The unstacked bar chart presents the levels of the second categorical variable, the sub-categories, side-by-side.
Directly visualize the differences between the levels of the second categorical variable at each level of the first variable.
Figure 3 shows a bar chart of counts for the employees in each department, each bar displaying the relative numbers of men and women. The comparison of average men’s and women’s salaries in each department is straightforward, just compare the height of the adjacent bars.
BarChart(Dept, Salary, by=Gender, stat="mean", beside=TRUE, labels="off")
beside: If set to TRUE, indicates to create the unstacked version.
Note: If the bars are too thin to properly display the corresponding values, turn off the display by setting labels="off".
The unstacked bar chart explicitly compares the mean Salary of each Gender for each department.
Interpretation. Men and women employees in accounting and administration, on average, have about the same salaries. However, in finance and sales and even more so in marketing, on average, men make considerably more. This discrepancy should be further investigated. The result may be benign, for perhaps many men have worked longer at the company. Or, there may be overt or covert discrimination.
Charts from Counts
When constructing a bar chart from counts, the numerical variable referenced in the visualization is the count of the number of occurrences in each group.
Do men and women employees differ in their job satisfaction? Are gender and job satisfaction related? To answer this question, employees were administered a self-report survey in which they rated their own job satisfaction on a scale with three response categories: low, med, and high.
The resulting summary table of counts in Table 3 follows for the 35 employees with data recorded for both corresponding variables, Gender and JobSat.
| JobSat | M | W |
|---|---|---|
| low | 11 | 2 |
| med | 4 | 7 |
| high | 3 | 8 |
The joint distribution of counts, that is, frequencies, has its own name.
A table that lists the number of occurrences for each group defined by two or more categorical variables.
The table’s name comes from the meaning of the word tabulate, which means to count. When creating a bar chart of counts, the bar chart is constructed from the numbers in this cross-tabulation table.
Figure 4 shows the two categorical variable bar chart for the number of employees in each department, for both men and women.
BarChart(Gender, by=JobSat)
Note: No third variable, the numerical variable, is entered into the analysis, only the two categorical variables. The numerical variable for the analysis, the Count of employees in each group, is obtained directly from an analysis of the two categorical variables without reference to a third variable.

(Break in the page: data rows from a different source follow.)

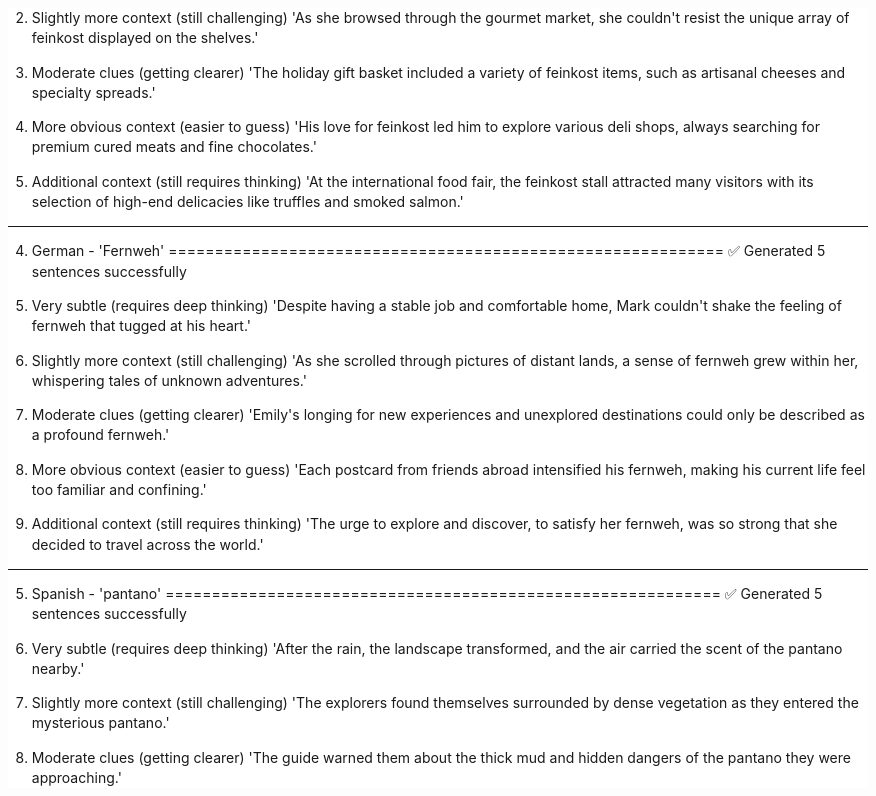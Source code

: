 2. Slightly more context (still challenging)
   'As she browsed through the gourmet market, she couldn't resist the unique array of feinkost displayed on the shelves.'

3. Moderate clues (getting clearer)
   'The holiday gift basket included a variety of feinkost items, such as artisanal cheeses and specialty spreads.'

4. More obvious context (easier to guess)
   'His love for feinkost led him to explore various deli shops, always searching for premium cured meats and fine chocolates.'

5. Additional context (still requires thinking)
   'At the international food fair, the feinkost stall attracted many visitors with its selection of high-end delicacies like truffles and smoked salmon.'

--------------------------------------------------------------------------------

 4. German - 'Fernweh'
============================================================
✅ Generated 5 sentences successfully

1. Very subtle (requires deep thinking)
   'Despite having a stable job and comfortable home, Mark couldn't shake the feeling of fernweh that tugged at his heart.'

2. Slightly more context (still challenging)
   'As she scrolled through pictures of distant lands, a sense of fernweh grew within her, whispering tales of unknown adventures.'

3. Moderate clues (getting clearer)
   'Emily's longing for new experiences and unexplored destinations could only be described as a profound fernweh.'

4. More obvious context (easier to guess)
   'Each postcard from friends abroad intensified his fernweh, making his current life feel too familiar and confining.'

5. Additional context (still requires thinking)
   'The urge to explore and discover, to satisfy her fernweh, was so strong that she decided to travel across the world.'

--------------------------------------------------------------------------------

 5. Spanish - 'pantano'
============================================================
✅ Generated 5 sentences successfully

1. Very subtle (requires deep thinking)
   'After the rain, the landscape transformed, and the air carried the scent of the pantano nearby.'

2. Slightly more context (still challenging)
   'The explorers found themselves surrounded by dense vegetation as they entered the mysterious pantano.'

3. Moderate clues (getting clearer)
   'The guide warned them about the thick mud and hidden dangers of the pantano they were approaching.'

The largest response category is men with low job satisfaction, 11 or 31% of all employees. The next largest response category is women with high job satisfaction, 8 or 23% of all employees. The smallest response category is a woman with low job satisfaction, only 2 or 6% of all employees.
Interpretation. Job satisfaction and gender are related for the employees of this company. Men tend to have lower job satisfaction than women among the 35 employees for whom data for both variables were recorded.
How to explain the relationship between gender and job satisfaction? That question cannot be answered by these data but it is clearly a topic for further investigation by management.
100% Stacked Bar Chart
In general, there are different numbers of observations in each category or level on the x-axis. In this example, the numbers of men and women are almost the same, but the numbers can vary dramatically in other situations. To compensate for unequal sample sizes, the 100% stacked bar chart compares the percentage of the distribution of the by variable within each level of the x-variable.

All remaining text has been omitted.